Thus, the subject-matter of claim 1 differs from the apparatus disclosed in D3 in that the subcooler evaporator is arranged and disposed to exchange heat between liquid refrigerant in the main circuit and the refrigerant in the subcooler circuit in a counterflow arrangement.

2.3 D3 also discloses a method for subcooling an HVAC system, comprising:

providing a main circuit comprising a main circuit evaporator (1), a main circuit expansion device (10), a main circuit condenser (6) and a main circuit compressor (5) connected in a closed refrigerant loop; and a subcooler circuit comprising a subcooler evaporator (11), a subcooler expansion device (14), a subcooler condenser (13) and a subcooler compressor (12) connected in a closed refrigerant loop;

subcooling refrigerant in the main circuit with the subcooler evaporator (11) prior to the refrigerant in the main circuit entering the main circuit evaporator (1) to provide an increased cooling capacity per unit of airflow for the HVAC system with a predetermined design efficiency

condensing at least a portion of refrigerant in the subcooling circuit with fluid entering or exiting the main circuit condenser

2.4 The features of:

(i) - sensing one of an ambient air temperature or a refrigerant temperature;

(ii) - activating or deactivating the compressor in at least one of the main circuit and the subcooler circuit in response to the sensed condition; and

(iii) - activating or deactivating one or more fluid moving devices providing fluid flow to the main circuit condenser and subcooler condenser in response to the sensed condition; and

(iv) - air is used as the fluid entering or exiting the main circuit condenser for condensing at least a portion of refrigerant in the subcooling circuit

are not explicitly described in D3. However, the appellant has not contested the examining division's conclusion in paragraph 3.3. of its decision, that D3 discloses these features.

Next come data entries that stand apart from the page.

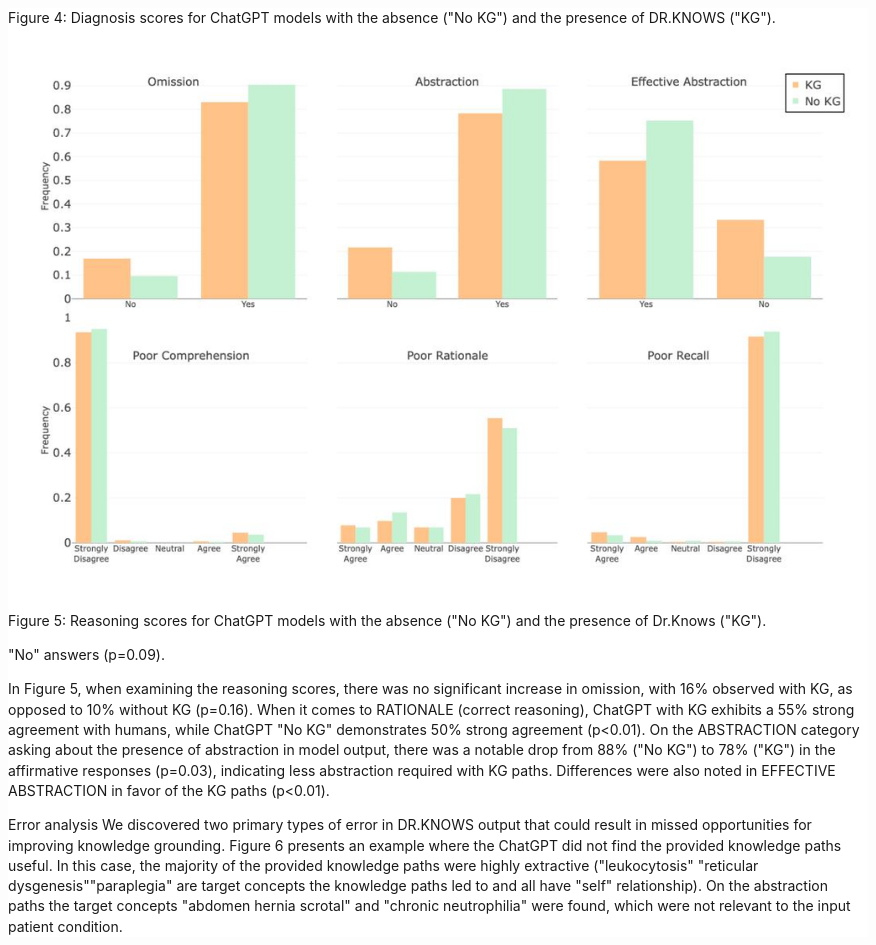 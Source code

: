 
Figure 4: Diagnosis scores for ChatGPT models with the absence ("No KG") and the presence of DR.KNOWS ("KG").

![](_page_8_Figure_1.jpeg)


Figure 5: Reasoning scores for ChatGPT models with the absence ("No KG") and the presence of Dr.Knows ("KG").

"No" answers (p=0.09).

In Figure 5, when examining the reasoning scores, there was no significant increase in omission, with 16% observed with KG, as opposed to 10% without KG (p=0.16). When it comes to RATIONALE (correct reasoning), ChatGPT with KG exhibits a 55% strong agreement with humans, while ChatGPT "No KG" demonstrates 50% strong agreement (p<0.01). On the ABSTRACTION category asking about the presence of abstraction in model output, there was a notable drop from 88% ("No KG") to 78% ("KG") in the affirmative responses (p=0.03), indicating less abstraction required with KG paths. Differences were also noted in EFFECTIVE ABSTRACTION in favor of the KG paths (p<0.01).

Error analysis We discovered two primary types of error in DR.KNOWS output that could result in missed opportunities for improving knowledge grounding. Figure 6 presents an example where the ChatGPT did not find the provided knowledge paths useful. In this case, the majority of the provided knowledge paths were highly extractive ("leukocytosis" "reticular dysgenesis""paraplegia" are target concepts the knowledge paths led to and all have "self" relationship). On the abstraction paths the target concepts "abdomen hernia scrotal" and "chronic neutrophilia" were found, which were not relevant to the input patient condition.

The Board is also of the view that since features (i) to (iii) merely describe the standard way of controlling any HVAC system that they must be present in the apparatus disclosed in D3 as part of the control circuit ("Steuerteil" 18 - see for example page 14, lines 7 to 18). As regards feature (iv), claim 8 as well as the passage from page 13, line 25 to page 4, line 5 of D3 specify that the condensers are cooled by a "medium" for taking up the available heat ("Nutzwärme aufnehmenden Medium"; "Nutzwärme abtransportierenden Medium"). The skilled person knows that this general reference to a "medium" can only mean "water or air" since, in a domestic heating context as is the case in D3, these are the only two available cooling media.

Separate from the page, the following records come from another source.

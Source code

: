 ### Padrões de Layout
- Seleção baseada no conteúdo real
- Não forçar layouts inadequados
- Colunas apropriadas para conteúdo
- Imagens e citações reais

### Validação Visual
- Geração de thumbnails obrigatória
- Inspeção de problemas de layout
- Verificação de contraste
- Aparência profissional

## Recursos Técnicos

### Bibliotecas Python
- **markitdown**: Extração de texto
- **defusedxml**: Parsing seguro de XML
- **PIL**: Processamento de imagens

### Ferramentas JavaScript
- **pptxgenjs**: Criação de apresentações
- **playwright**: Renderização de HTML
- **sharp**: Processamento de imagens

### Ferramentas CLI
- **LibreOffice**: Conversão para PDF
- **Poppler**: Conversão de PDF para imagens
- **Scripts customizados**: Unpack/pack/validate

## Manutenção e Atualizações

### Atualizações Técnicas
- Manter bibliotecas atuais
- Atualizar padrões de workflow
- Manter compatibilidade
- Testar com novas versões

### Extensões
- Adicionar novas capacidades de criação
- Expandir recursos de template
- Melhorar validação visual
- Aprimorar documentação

2.5 Thus, the subject-matter of claim 27 only further differs therefrom by the step of:

directing the subcooling refrigerant and the refrigerant in the main circuit in the subcooler evaporator in a counterflow;

2.6 The skilled person is well aware of the advantages of using counterflow in a heat-exchanger. In particular, it is known that, especially in comparison with parallel flow exchangers, such an arrangement ensures a more uniform temperature difference between the fluids and consequently a more uniform rate of heat transfer throughout the exchanger. For the skilled person faced with the problem of optimising the energy efficiency of the heat exchanger 11 in D3 the selection of a counterflow model would therefore be a matter of routine design procedure. Furthermore, the application of this feature in a similar apparatus is explicitly described in US2004/0031278 (D4), page 2, paragraph [0019], right-hand column, lines 3 to 7.

2.7 The appellant's argument that the selection of a counterflow arrangement is inventive since there are many different types of possible configuration to choose from is not convincing particularly since it has not been demonstrated that anything other than the expected effect is obtained.

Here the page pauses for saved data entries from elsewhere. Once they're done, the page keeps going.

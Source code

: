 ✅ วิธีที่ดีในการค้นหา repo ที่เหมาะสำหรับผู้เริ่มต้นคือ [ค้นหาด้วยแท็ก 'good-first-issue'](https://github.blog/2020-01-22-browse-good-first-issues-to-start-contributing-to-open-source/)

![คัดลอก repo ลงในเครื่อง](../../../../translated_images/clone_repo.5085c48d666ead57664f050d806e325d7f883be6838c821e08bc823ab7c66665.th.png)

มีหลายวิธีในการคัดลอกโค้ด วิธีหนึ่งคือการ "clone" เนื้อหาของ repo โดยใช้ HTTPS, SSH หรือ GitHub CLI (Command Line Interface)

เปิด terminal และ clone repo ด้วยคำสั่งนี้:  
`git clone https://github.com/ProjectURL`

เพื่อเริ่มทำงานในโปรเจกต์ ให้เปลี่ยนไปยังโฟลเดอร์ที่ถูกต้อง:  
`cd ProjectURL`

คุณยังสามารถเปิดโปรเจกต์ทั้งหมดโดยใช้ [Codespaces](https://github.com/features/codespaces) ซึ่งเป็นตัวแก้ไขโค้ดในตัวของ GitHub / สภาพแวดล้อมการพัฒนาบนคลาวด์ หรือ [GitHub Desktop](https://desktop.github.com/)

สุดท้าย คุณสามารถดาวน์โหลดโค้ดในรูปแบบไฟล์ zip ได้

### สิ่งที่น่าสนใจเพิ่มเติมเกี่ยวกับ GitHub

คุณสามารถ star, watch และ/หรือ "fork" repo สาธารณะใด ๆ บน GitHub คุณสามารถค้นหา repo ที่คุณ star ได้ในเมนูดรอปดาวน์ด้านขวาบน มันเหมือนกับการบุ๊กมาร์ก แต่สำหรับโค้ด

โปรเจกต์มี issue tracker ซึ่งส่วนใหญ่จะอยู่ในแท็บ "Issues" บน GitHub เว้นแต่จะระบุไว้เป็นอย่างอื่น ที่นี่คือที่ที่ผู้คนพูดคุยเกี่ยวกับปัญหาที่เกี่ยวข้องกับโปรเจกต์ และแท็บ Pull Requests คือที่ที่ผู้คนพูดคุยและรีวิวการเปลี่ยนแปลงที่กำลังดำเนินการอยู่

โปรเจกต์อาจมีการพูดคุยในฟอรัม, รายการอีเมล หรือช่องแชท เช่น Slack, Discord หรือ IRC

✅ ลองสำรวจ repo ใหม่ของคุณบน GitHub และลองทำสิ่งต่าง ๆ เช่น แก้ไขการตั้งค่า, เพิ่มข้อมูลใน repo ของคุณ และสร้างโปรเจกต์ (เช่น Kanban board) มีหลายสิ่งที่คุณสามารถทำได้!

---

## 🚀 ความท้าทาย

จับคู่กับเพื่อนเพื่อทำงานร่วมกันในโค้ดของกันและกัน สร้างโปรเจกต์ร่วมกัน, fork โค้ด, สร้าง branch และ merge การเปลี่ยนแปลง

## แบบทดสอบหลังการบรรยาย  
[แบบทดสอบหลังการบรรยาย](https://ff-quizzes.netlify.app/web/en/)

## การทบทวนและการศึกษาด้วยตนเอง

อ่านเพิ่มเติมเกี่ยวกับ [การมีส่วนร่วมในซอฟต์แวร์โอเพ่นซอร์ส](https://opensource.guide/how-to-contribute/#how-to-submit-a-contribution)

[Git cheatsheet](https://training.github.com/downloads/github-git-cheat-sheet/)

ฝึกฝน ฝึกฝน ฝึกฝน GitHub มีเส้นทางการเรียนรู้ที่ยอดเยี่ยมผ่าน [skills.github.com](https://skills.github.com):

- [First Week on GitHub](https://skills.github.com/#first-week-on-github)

2.8 Thus, the subject-matter of claims 1 and 27 of the main request does not meet the requirements of Article 56 EPC since it does not involve an inventive step.

3. First auxiliary request

3.1 The provision of bypasses in heat exchange systems is also standard practice and is explicitly mentioned in D4 (see page 2, paragraph [0019], right-hand column, line 3).

3.2 The appellant has argued that the distinguishing features of the independent claims of the first auxiliary request both contribute to solving the problem of optimising the energy efficiency of a HVAC system and such a combination would not be obvious for the skilled person. The Board does not accept this since both of these features are conventional per se as is their use in combination to improve the energy efficiency of heat exchange systems as illustrated for example by the disclosure of D4, page 2, paragraph [0019], right-hand column, line 3 to 7.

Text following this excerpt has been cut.